Document that shows Russia's intentions of annexing Belarus

An internal strategic document of the Kremlin, taken from an international consortium of journalists, presents a detailed plan of how Russia plans to take full control of neighbouring Belarus in the next decade on the pretext of joining the two countries, writes Yahoo News. The document describes in detail the planned annexation by political means, [...]
An internal strategic document of the Kremlin, taken from an international consortium of journalists, presents a detailed plan of how Russia plans to take full control of neighbouring Belarus in the next decade on the pretext of joining the two countries, writes Yahoo News.
The document describes in detail the planned annexation with political, economic and military means of an independent, non-liberal European nation from Russia, which is in a state of war.
Russia's “goals regarding Belarus are the same as Ukraine, only in Belarus it relies on obligation, not war. Its final goal is still the largest involvement of that country”, Michael Carpenter, the US ambassador to the European Security Organisation and co-operation, said.
According to the document released in the fall of 2021, the ultimate goal is to form the so - called Union of Russia and Belarus late in 2030.
All that was included in the two countries' union, including “harmonisation” of Belarusian laws with Russian Federation laws, co-ordination of foreign policy and defence, trade and economic co-operation based on Russian interests priorities. The Russian Federation's dominant influence on the socio-political, trade-economic, scientific-educational and cultural-informative sphere was stressed.

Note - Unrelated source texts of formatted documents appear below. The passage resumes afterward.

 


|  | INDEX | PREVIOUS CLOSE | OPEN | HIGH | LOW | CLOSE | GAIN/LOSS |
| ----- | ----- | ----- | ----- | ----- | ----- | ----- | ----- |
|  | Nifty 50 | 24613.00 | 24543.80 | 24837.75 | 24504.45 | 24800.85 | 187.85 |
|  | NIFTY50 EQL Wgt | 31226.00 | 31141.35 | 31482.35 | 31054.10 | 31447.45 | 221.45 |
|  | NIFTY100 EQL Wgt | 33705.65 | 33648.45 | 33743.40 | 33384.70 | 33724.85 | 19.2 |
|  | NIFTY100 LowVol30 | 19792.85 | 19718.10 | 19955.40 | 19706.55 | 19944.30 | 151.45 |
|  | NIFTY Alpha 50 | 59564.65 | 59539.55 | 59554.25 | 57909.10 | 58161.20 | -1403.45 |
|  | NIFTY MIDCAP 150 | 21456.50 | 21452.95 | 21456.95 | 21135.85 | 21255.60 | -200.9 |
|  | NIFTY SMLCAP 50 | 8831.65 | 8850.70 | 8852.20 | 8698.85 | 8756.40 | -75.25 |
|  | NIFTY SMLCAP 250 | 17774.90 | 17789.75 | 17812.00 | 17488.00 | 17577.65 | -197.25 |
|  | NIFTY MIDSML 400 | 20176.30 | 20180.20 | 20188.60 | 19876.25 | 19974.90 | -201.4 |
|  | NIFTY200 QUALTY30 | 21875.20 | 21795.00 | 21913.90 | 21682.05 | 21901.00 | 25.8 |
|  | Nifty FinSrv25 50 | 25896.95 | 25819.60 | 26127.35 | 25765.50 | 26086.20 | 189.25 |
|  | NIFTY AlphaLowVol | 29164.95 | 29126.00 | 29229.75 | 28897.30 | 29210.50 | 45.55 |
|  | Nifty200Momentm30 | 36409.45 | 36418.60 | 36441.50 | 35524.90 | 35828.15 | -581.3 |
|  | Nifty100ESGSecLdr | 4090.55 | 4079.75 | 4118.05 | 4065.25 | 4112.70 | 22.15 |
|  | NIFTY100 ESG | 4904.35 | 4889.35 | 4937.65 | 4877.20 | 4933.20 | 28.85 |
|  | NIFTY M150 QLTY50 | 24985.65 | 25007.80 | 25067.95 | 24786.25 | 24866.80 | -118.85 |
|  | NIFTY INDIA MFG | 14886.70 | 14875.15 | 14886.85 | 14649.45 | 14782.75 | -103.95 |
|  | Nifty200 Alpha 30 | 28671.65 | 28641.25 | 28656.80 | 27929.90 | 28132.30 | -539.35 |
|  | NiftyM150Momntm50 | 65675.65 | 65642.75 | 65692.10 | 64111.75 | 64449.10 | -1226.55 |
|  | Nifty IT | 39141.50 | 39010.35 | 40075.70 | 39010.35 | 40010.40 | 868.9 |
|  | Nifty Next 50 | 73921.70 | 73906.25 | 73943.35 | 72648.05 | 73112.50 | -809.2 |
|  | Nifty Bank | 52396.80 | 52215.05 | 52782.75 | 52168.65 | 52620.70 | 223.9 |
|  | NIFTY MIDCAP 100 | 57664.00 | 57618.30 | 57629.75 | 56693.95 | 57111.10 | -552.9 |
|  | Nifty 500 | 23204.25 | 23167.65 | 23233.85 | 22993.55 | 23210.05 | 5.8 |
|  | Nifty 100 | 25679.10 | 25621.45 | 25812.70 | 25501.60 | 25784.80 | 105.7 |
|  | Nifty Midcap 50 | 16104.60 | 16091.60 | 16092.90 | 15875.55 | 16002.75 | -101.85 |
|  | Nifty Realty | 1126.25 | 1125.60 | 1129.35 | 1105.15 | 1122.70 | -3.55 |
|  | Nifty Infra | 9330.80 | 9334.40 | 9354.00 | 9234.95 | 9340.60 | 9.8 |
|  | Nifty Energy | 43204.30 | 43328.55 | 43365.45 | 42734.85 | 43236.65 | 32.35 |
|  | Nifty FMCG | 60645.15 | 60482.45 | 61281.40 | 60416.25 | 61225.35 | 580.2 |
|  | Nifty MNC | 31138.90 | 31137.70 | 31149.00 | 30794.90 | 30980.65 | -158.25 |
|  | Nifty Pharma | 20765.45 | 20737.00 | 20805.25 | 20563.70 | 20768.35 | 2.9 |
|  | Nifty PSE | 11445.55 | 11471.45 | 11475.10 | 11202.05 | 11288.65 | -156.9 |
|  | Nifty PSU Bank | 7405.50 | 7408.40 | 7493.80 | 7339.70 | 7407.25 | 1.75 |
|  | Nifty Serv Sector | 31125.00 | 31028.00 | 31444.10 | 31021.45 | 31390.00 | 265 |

In practice, this would eliminate anything remaining from Belarus's sovereignty and lower the country by 9.3 million people in Moscow's satellite status. This would put Belarus into the mercy of the Kremlin's priorities, whether in agriculture, industry, spying or war.
This would pose a security threat to Belarus's European neighbours, three of them Latvia, Lithuania and Poland are members of NATO and the European Union.
The strategic document, which has never been made public before, was taken by an international consortium of journalists from Yahoo News, Delphi of Estonia, Dossier Center based in London, Swedish newspaper Kiv Expressen, Kyiv Independent, Südutsche Zeitung of Germany and German radio networks Westdeutscher, Rundfunk and Nordutscher Rundfunnk, Polish investigative newspaper Frontstone, the Belarus Research Centre and the Central European news page Vrequer.
In November 2021, Lukashenko and Putin signed an agreement enabling 28 integration programmes, focused mainly on economic and regulatory issues. They also signed a joint military doctrine. The political aspects of the union of the two countries have been overlooked.
As Ukraine was terrified by Moscow's brutal invasion last year, Lukashenko remained one of the few geopolitical partners in an increasingly isolated Russia.
On the eve of the Russian invasion of Ukraine, Beden concluded that Putin, in fact, wanted to return the former Soviet Union.